Fiberhost et Inea sont deux opérateurs de réseau de fibre optique établis en Pologne. Fiberhost opère principalement dans le sud du pays et a développé un réseau de fibre jusqu’au domicile (FTTH) couvrant plusieurs centaines de milliers d’abonnés. Inea est implantée dans la région de Poznań et les zones industrielles de Pologne occidentale, avec un positionnement plus orienté vers les entreprises et les collectivités. Ensemble, ils représentent une infrastructure significative dans un marché polonais de la fibre qui compte parmi les plus dynamiques d’Europe centrale — la Pologne a l’un des taux de pénétration de la fibre les plus élevés des pays membres de l’UE rejoints après 2004. (Sources : Deutsche Telekom press release, Reuters, Intellizence, 16 août 2026.)

Le cédant est Macquarie Asset Management, l’un des plus grands gestionnaires d’actifs infrastructure mondiaux, qui gère environ 700 milliards de dollars d’actifs. Macquarie avait acquis ces participations dans le cadre de son cycle d’investissement dans la fibre européenne entre 2018 et 2022 — une période où les valorisations des actifs télécoms montaient sous l’effet des financements bon marché et de la demande de connectivité post-Covid. En vendant à Deutsche Telekom en 2026, Macquarie réalise une sortie à des conditions encore favorables, dans un marché où les taux ont remonté mais où la demande d’infrastructures numériques reste soutenue par les obligations réglementaires européennes de couverture numérique.

Ce que ce deal dit sur la consolidation des infrastructures numériques en Europe

Pour Deutsche Telekom, l’acquisition de Fiberhost et Inea s’inscrit dans une stratégie cohérente d’expansion dans les marchés d’Europe centrale où sa filiale T-Mobile Poland est déjà présente. Posséder la couche physique — les câbles, les boîtiers et les branchements — lui donnera un avantage structurel sur ses concurrents qui louent l’accès aux réseaux de tiers. C’est la même logique qui a conduit Orange à racheter des réseaux FTTH en France, Proximus à consolider la Belgique, ou Vodafone à restructurer ses actifs tower en Europe. Les opérateurs qui contrôlent leur infrastructure ont des coûts de réseau structurellement plus bas et une flexibilité commerciale plus grande pour les offres entreprises.

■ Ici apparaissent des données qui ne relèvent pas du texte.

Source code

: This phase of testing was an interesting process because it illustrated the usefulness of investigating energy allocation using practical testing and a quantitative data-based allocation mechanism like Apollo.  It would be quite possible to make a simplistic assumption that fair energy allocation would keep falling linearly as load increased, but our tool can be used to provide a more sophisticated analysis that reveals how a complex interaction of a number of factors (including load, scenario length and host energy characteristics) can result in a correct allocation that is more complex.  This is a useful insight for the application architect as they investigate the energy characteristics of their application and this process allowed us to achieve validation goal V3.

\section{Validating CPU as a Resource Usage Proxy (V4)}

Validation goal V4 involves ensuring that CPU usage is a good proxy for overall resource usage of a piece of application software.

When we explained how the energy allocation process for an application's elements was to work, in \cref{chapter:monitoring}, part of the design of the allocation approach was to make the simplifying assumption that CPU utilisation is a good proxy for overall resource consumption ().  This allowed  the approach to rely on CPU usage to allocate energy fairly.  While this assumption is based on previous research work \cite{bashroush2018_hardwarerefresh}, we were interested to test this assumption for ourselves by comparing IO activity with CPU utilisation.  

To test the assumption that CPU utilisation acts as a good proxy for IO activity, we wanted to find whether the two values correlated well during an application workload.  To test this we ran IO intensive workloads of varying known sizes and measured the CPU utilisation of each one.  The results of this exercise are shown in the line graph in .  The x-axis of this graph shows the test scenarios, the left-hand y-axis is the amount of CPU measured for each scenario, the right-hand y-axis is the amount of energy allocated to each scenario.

Pour les investisseurs institutionnels européens qui suivent les actifs infrastructure, ce deal confirme une dynamique qui s’est intensifiée depuis douze mois : les fonds de private equity qui avaient investi massivement dans la fibre et les tours télécom entre 2018 et 2022 arrivent dans leurs fenêtres de sortie, dans un marché où les opérateurs stratégiques ont les moyens et la motivation d’absorber ces actifs. Deutsche Telekom, Orange, Telecom Italia, BT et leurs équivalents d’Europe centrale sont des acheteurs naturels de ces réseaux — ce qui maintient la demande pour des actifs infrastructure numériques malgré la remontée des taux. Les DAF et les directeurs des participations des groupes industriels français ayant des actifs en Europe centrale devraient noter ce signal de valorisation.